> [Records provided]:
________
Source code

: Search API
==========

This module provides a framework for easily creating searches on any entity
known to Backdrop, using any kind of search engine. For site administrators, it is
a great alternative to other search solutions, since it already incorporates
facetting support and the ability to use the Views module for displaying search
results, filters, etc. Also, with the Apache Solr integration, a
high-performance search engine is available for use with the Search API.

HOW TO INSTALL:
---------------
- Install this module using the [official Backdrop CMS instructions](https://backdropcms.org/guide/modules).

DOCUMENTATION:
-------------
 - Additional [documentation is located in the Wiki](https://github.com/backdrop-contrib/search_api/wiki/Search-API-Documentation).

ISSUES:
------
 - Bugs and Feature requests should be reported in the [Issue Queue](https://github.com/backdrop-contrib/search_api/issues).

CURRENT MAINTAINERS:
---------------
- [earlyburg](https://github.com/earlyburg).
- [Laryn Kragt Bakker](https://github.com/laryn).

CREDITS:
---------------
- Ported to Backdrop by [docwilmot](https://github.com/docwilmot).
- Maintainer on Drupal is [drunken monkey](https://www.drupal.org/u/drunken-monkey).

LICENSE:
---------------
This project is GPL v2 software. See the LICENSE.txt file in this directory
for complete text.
________
> [What you are asked to do]: Repeat the data exactly, with every line included.

> [Output of the exercise]:
Source code

: Search API
==========

This module provides a framework for easily creating searches on any entity
known to Backdrop, using any kind of search engine. For site administrators, it is
a great alternative to other search solutions, since it already incorporates
facetting support and the ability to use the Views module for displaying search
results, filters, etc. Also, with the Apache Solr integration, a
high-performance search engine is available for use with the Search API.

HOW TO INSTALL:
---------------
- Install this module using the [official Backdrop CMS instructions](https://backdropcms.org/guide/modules).

DOCUMENTATION:
-------------
 - Additional [documentation is located in the Wiki](https://github.com/backdrop-contrib/search_api/wiki/Search-API-Documentation).

ISSUES:
------
 - Bugs and Feature requests should be reported in the [Issue Queue](https://github.com/backdrop-contrib/search_api/issues).

CURRENT MAINTAINERS:
---------------
- [earlyburg](https://github.com/earlyburg).
- [Laryn Kragt Bakker](https://github.com/laryn).

CREDITS:
---------------
- Ported to Backdrop by [docwilmot](https://github.com/docwilmot).
- Maintainer on Drupal is [drunken monkey](https://www.drupal.org/u/drunken-monkey).

LICENSE:
---------------
This project is GPL v2 software. See the LICENSE.txt file in this directory
for complete text.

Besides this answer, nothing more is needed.